- [Try it]:
Though the entries contain pictures, the copy you make should hold only the rest, exactly as written.

··· Data to use

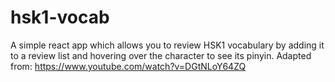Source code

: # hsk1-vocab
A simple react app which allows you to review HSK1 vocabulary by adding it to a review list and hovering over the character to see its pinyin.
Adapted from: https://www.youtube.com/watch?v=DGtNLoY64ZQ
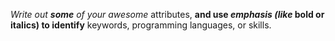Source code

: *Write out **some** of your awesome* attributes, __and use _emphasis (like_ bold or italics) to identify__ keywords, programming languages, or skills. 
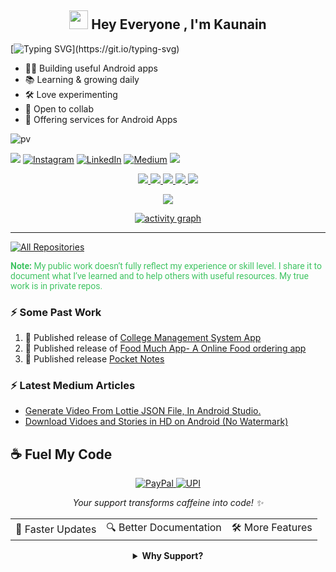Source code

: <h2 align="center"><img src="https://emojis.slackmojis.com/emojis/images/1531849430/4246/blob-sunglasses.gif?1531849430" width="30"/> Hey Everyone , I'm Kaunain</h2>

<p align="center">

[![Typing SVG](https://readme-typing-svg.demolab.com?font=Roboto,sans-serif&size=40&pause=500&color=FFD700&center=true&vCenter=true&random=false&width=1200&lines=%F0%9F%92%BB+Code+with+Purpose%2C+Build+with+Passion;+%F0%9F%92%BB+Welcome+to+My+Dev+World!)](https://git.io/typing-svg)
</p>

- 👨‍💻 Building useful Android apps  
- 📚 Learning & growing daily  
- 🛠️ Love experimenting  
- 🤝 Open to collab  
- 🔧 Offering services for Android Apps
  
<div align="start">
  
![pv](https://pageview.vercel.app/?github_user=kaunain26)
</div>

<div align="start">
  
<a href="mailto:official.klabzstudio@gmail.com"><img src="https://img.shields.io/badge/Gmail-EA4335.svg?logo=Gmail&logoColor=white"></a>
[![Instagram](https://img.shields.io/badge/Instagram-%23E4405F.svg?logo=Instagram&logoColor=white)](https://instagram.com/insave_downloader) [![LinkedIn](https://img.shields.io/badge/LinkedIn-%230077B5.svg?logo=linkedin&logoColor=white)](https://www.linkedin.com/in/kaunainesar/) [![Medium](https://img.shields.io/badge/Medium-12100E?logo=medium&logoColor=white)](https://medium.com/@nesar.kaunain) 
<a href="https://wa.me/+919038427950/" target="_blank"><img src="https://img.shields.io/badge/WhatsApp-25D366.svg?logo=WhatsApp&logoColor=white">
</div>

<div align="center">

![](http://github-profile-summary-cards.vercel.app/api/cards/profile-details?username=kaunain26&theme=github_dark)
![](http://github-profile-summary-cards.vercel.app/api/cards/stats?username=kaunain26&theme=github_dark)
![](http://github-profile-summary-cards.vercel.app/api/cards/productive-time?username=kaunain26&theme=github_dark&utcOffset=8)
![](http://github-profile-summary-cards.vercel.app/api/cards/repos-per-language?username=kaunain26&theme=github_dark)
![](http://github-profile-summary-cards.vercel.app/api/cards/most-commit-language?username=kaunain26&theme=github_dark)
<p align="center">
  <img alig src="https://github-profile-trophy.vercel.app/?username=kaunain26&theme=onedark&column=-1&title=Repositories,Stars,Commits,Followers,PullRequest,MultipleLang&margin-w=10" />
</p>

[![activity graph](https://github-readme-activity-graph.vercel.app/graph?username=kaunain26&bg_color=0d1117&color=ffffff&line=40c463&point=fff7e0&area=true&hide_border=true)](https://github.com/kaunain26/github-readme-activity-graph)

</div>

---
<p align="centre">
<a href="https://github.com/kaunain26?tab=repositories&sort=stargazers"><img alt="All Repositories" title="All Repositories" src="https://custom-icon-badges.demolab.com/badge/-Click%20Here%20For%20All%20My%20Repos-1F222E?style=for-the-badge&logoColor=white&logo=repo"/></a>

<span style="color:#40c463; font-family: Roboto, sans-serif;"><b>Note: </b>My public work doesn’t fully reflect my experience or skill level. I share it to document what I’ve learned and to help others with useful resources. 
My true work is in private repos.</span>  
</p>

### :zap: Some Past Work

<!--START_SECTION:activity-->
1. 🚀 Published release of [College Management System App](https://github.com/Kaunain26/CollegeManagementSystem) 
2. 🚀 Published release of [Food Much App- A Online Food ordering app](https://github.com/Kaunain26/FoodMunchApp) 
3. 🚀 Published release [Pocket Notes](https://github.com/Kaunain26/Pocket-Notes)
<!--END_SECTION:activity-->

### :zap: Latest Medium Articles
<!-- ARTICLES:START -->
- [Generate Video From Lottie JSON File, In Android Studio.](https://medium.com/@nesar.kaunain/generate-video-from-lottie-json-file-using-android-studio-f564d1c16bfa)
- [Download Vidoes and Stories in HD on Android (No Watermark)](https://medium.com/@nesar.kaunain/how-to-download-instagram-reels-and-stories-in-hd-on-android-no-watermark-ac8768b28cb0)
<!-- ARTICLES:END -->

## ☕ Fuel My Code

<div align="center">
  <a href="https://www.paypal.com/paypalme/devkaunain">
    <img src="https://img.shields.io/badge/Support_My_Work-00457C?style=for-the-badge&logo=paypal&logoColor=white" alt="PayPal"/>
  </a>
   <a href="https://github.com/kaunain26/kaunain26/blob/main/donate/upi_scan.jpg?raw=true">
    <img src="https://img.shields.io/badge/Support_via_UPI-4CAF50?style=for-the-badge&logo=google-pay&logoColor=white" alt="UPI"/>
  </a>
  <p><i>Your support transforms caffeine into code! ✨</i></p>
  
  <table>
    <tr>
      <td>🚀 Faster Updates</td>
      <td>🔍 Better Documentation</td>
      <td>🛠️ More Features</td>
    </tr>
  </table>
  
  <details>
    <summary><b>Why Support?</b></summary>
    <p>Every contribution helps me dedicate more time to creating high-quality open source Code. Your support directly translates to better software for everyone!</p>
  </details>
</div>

······

- [Task answer]:
Source code

: # hsk1-vocab
A simple react app which allows you to review HSK1 vocabulary by adding it to a review list and hovering over the character to see its pinyin.
Adapted from: https://www.youtube.com/watch?v=DGtNLoY64ZQ
Source code

: *Write out **some** of your awesome* attributes, __and use _emphasis (like_ bold or italics) to identify__ keywords, programming languages, or skills. 
Source code

: <h2 align="center"><img src="https://emojis.slackmojis.com/emojis/images/1531849430/4246/blob-sunglasses.gif?1531849430" width="30"/> Hey Everyone , I'm Kaunain</h2>

<p align="center">

[![Typing SVG](https://readme-typing-svg.demolab.com?font=Roboto,sans-serif&size=40&pause=500&color=FFD700&center=true&vCenter=true&random=false&width=1200&lines=%F0%9F%92%BB+Code+with+Purpose%2C+Build+with+Passion;+%F0%9F%92%BB+Welcome+to+My+Dev+World!)](https://git.io/typing-svg)
</p>

- 👨‍💻 Building useful Android apps  
- 📚 Learning & growing daily  
- 🛠️ Love experimenting  
- 🤝 Open to collab  
- 🔧 Offering services for Android Apps
  
<div align="start">
  
![pv](https://pageview.vercel.app/?github_user=kaunain26)
</div>

<div align="start">
  
<a href="mailto:official.klabzstudio@gmail.com"><img src="https://img.shields.io/badge/Gmail-EA4335.svg?logo=Gmail&logoColor=white"></a>
[![Instagram](https://img.shields.io/badge/Instagram-%23E4405F.svg?logo=Instagram&logoColor=white)](https://instagram.com/insave_downloader) [![LinkedIn](https://img.shields.io/badge/LinkedIn-%230077B5.svg?logo=linkedin&logoColor=white)](https://www.linkedin.com/in/kaunainesar/) [![Medium](https://img.shields.io/badge/Medium-12100E?logo=medium&logoColor=white)](https://medium.com/@nesar.kaunain) 
<a href="https://wa.me/+919038427950/" target="_blank"><img src="https://img.shields.io/badge/WhatsApp-25D366.svg?logo=WhatsApp&logoColor=white">
</div>

<div align="center">

![](http://github-profile-summary-cards.vercel.app/api/cards/profile-details?username=kaunain26&theme=github_dark)
![](http://github-profile-summary-cards.vercel.app/api/cards/stats?username=kaunain26&theme=github_dark)
![](http://github-profile-summary-cards.vercel.app/api/cards/productive-time?username=kaunain26&theme=github_dark&utcOffset=8)
![](http://github-profile-summary-cards.vercel.app/api/cards/repos-per-language?username=kaunain26&theme=github_dark)
![](http://github-profile-summary-cards.vercel.app/api/cards/most-commit-language?username=kaunain26&theme=github_dark)
<p align="center">
  <img alig src="https://github-profile-trophy.vercel.app/?username=kaunain26&theme=onedark&column=-1&title=Repositories,Stars,Commits,Followers,PullRequest,MultipleLang&margin-w=10" />
</p>

[![activity graph](https://github-readme-activity-graph.vercel.app/graph?username=kaunain26&bg_color=0d1117&color=ffffff&line=40c463&point=fff7e0&area=true&hide_border=true)](https://github.com/kaunain26/github-readme-activity-graph)

</div>

---
<p align="centre">
<a href="https://github.com/kaunain26?tab=repositories&sort=stargazers"><img alt="All Repositories" title="All Repositories" src="https://custom-icon-badges.demolab.com/badge/-Click%20Here%20For%20All%20My%20Repos-1F222E?style=for-the-badge&logoColor=white&logo=repo"/></a>

<span style="color:#40c463; font-family: Roboto, sans-serif;"><b>Note: </b>My public work doesn’t fully reflect my experience or skill level. I share it to document what I’ve learned and to help others with useful resources. 
My true work is in private repos.</span>  
</p>

### :zap: Some Past Work

<!--START_SECTION:activity-->
1. 🚀 Published release of [College Management System App](https://github.com/Kaunain26/CollegeManagementSystem) 
2. 🚀 Published release of [Food Much App- A Online Food ordering app](https://github.com/Kaunain26/FoodMunchApp) 
3. 🚀 Published release [Pocket Notes](https://github.com/Kaunain26/Pocket-Notes)
<!--END_SECTION:activity-->

### :zap: Latest Medium Articles
<!-- ARTICLES:START -->
- [Generate Video From Lottie JSON File, In Android Studio.](https://medium.com/@nesar.kaunain/generate-video-from-lottie-json-file-using-android-studio-f564d1c16bfa)
- [Download Vidoes and Stories in HD on Android (No Watermark)](https://medium.com/@nesar.kaunain/how-to-download-instagram-reels-and-stories-in-hd-on-android-no-watermark-ac8768b28cb0)
<!-- ARTICLES:END -->

## ☕ Fuel My Code

<div align="center">
  <a href="https://www.paypal.com/paypalme/devkaunain">
    <img src="https://img.shields.io/badge/Support_My_Work-00457C?style=for-the-badge&logo=paypal&logoColor=white" alt="PayPal"/>
  </a>
   <a href="https://github.com/kaunain26/kaunain26/blob/main/donate/upi_scan.jpg?raw=true">
    <img src="https://img.shields.io/badge/Support_via_UPI-4CAF50?style=for-the-badge&logo=google-pay&logoColor=white" alt="UPI"/>
  </a>
  <p><i>Your support transforms caffeine into code! ✨</i></p>
  
  <table>
    <tr>
      <td>🚀 Faster Updates</td>
      <td>🔍 Better Documentation</td>
      <td>🛠️ More Features</td>
    </tr>
  </table>
  
  <details>
    <summary><b>Why Support?</b></summary>
    <p>Every contribution helps me dedicate more time to creating high-quality open source Code. Your support directly translates to better software for everyone!</p>
  </details>
</div>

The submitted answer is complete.